The rapid progress of machine learning methods in recent years has demonstrated that these algorithms can be applied for design problems. Deep reinforcement learning (DRL) in particular, is well-suited for handling complex non-linear environments for both design and control, however, limited work exists on using DRL for static design optimization. Among those, in Viquerat et al. (2021), proximal policy optimization (PPO) was used in shape optimization, where indirect supervision from a generic reward signal is used as a non-linear optimizer. Deep Q-Network (DQN) was shown to be successful in optimizing the design of the angle of attack of airfoils (Yonekura and Hattori, 2019) and similarly, double-DQN with hindsight experience replay (HER) demonstrated good performance in design optimization of microfluidic devices for flow sculpting (Lee et al., 2019). However, utilizing machine learning for soft robot design has not been fully explored and our work complements the existing research in this field.

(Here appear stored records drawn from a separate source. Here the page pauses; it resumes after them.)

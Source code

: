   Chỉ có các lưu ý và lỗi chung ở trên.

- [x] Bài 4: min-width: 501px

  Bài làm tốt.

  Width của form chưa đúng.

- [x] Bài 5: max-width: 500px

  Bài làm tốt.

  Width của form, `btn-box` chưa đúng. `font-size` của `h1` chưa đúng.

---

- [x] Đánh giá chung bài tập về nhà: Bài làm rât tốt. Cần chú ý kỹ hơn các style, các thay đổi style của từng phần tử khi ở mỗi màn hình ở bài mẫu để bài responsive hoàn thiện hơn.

Topology optimization has been previously employed for various design objectives in soft robotics with FE solvers utilizing the software-in-a-loop design optimizations. In de Souza and Silva (2020), a density based topology optimization was used to maximize displacement of a pressure driven actuator, while constraining the material's volume. The interior point algorithm (IPOPT) was used to solve the optimization problem. Caasenbrood et al. (2020) presented a topology optimization scheme to find the optimal design of a pressure-driven soft robots structure using the Solid Isotropic Material Method with Penalization (SIMP) in which they assign a continuous density variable for each element. Zhang et al. (2018) provided a method for topology optimization of a pneumatically actuated soft gripper by recasting the design problem mathematically and using Solid Isotropic Material with Penalization method which uses densities of the discretized elements as design variables. The above-mentioned methods focus primarily on optimizing the weight-strength ratio and do not directly employ advanced optimization techniques, such as DRL. Our work complements the existing software-in-a-loop design optimizations by combining the FE solver (i.e., pyANSYS) and a deep reinforcement learning approach.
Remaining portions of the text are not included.